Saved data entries
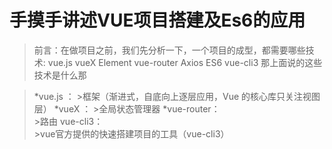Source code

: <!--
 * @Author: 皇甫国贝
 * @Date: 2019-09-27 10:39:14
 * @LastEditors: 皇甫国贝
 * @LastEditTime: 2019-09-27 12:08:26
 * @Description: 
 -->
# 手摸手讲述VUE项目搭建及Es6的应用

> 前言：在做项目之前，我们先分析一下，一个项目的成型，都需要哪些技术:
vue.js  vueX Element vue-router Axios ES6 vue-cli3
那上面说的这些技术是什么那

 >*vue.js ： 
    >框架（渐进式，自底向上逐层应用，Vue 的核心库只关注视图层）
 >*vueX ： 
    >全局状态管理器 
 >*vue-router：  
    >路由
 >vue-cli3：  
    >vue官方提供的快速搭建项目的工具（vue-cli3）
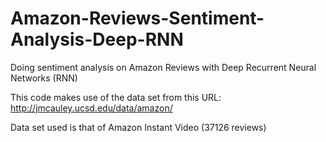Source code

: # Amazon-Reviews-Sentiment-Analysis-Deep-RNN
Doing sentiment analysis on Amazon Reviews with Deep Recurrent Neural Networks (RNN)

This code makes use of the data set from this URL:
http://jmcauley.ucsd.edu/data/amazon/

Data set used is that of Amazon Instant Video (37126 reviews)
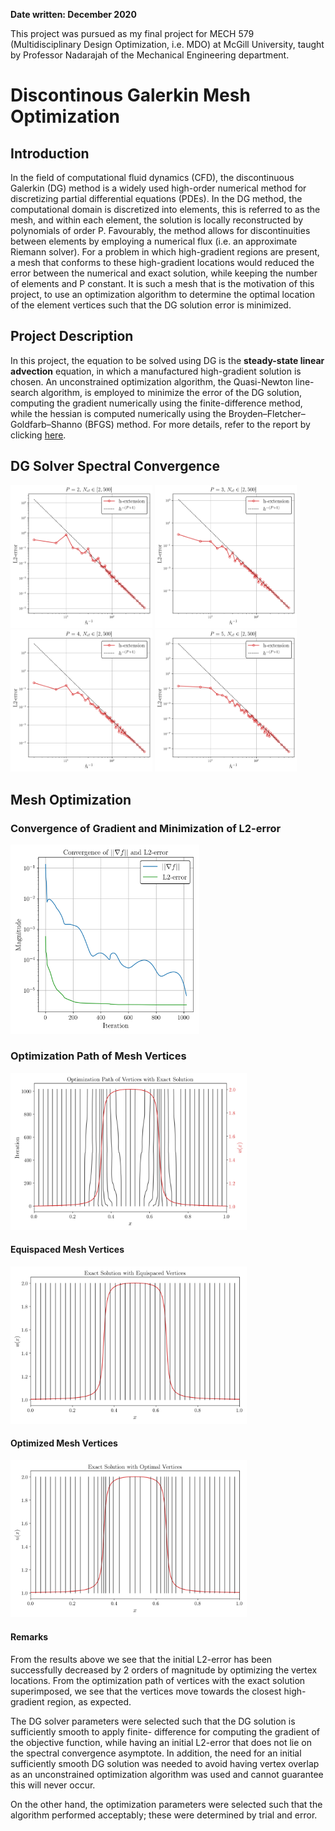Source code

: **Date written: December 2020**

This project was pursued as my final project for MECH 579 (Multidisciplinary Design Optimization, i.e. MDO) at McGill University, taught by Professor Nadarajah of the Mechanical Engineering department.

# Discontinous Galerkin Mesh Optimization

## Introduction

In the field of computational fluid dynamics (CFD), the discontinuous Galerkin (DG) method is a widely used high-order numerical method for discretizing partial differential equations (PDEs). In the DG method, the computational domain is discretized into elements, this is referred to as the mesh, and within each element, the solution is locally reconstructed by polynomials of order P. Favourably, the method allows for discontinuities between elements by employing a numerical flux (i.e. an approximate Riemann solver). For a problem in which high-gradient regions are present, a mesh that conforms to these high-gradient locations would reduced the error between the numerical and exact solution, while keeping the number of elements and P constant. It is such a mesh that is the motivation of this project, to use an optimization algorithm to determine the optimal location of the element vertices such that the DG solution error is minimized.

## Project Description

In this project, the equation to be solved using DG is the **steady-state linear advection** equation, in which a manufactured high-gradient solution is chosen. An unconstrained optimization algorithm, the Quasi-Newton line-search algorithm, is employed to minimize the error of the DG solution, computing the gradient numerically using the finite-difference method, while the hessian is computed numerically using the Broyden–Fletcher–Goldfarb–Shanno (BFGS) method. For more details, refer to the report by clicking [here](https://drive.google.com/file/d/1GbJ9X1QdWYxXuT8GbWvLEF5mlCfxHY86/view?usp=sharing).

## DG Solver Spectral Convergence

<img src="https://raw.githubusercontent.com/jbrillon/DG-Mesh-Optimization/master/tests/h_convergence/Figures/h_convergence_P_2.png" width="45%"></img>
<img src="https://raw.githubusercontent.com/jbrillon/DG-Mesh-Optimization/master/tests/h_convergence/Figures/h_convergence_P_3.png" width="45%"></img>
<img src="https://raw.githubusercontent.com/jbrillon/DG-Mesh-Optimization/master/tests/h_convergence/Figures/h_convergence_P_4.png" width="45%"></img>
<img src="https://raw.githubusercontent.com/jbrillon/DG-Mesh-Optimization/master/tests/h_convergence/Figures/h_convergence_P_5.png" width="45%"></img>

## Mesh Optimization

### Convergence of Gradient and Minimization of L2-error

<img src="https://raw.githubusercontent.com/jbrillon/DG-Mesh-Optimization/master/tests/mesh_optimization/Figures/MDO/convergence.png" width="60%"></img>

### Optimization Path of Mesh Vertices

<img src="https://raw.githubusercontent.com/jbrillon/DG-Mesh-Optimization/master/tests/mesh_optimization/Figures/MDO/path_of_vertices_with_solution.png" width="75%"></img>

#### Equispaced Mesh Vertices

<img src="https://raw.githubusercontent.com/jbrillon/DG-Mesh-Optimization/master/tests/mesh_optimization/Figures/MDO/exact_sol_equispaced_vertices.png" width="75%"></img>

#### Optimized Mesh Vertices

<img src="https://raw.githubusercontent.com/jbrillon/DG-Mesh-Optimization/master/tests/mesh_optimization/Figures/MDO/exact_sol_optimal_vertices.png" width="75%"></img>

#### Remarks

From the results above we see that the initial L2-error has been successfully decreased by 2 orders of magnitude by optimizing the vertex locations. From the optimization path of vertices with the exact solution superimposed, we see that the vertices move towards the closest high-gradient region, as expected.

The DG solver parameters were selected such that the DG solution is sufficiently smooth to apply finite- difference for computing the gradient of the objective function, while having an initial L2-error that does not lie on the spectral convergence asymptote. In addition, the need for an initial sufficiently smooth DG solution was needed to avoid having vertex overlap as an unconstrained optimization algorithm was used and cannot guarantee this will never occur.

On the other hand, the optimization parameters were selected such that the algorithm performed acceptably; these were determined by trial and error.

INSTRUCTIONS FOR THE TASK: Of the entries above, repeat exactly the lines between the line with "## Project Description" and the line with "#### Equispaced Mesh Vertices", inclusive, and no others.

OUTPUT OF THE EXERCISE:
## Project Description

In this project, the equation to be solved using DG is the **steady-state linear advection** equation, in which a manufactured high-gradient solution is chosen. An unconstrained optimization algorithm, the Quasi-Newton line-search algorithm, is employed to minimize the error of the DG solution, computing the gradient numerically using the finite-difference method, while the hessian is computed numerically using the Broyden–Fletcher–Goldfarb–Shanno (BFGS) method. For more details, refer to the report by clicking [here](https://drive.google.com/file/d/1GbJ9X1QdWYxXuT8GbWvLEF5mlCfxHY86/view?usp=sharing).

## DG Solver Spectral Convergence

<img src="https://raw.githubusercontent.com/jbrillon/DG-Mesh-Optimization/master/tests/h_convergence/Figures/h_convergence_P_2.png" width="45%"></img>
<img src="https://raw.githubusercontent.com/jbrillon/DG-Mesh-Optimization/master/tests/h_convergence/Figures/h_convergence_P_3.png" width="45%"></img>
<img src="https://raw.githubusercontent.com/jbrillon/DG-Mesh-Optimization/master/tests/h_convergence/Figures/h_convergence_P_4.png" width="45%"></img>
<img src="https://raw.githubusercontent.com/jbrillon/DG-Mesh-Optimization/master/tests/h_convergence/Figures/h_convergence_P_5.png" width="45%"></img>

## Mesh Optimization

### Convergence of Gradient and Minimization of L2-error

<img src="https://raw.githubusercontent.com/jbrillon/DG-Mesh-Optimization/master/tests/mesh_optimization/Figures/MDO/convergence.png" width="60%"></img>

### Optimization Path of Mesh Vertices

<img src="https://raw.githubusercontent.com/jbrillon/DG-Mesh-Optimization/master/tests/mesh_optimization/Figures/MDO/path_of_vertices_with_solution.png" width="75%"></img>

#### Equispaced Mesh Vertices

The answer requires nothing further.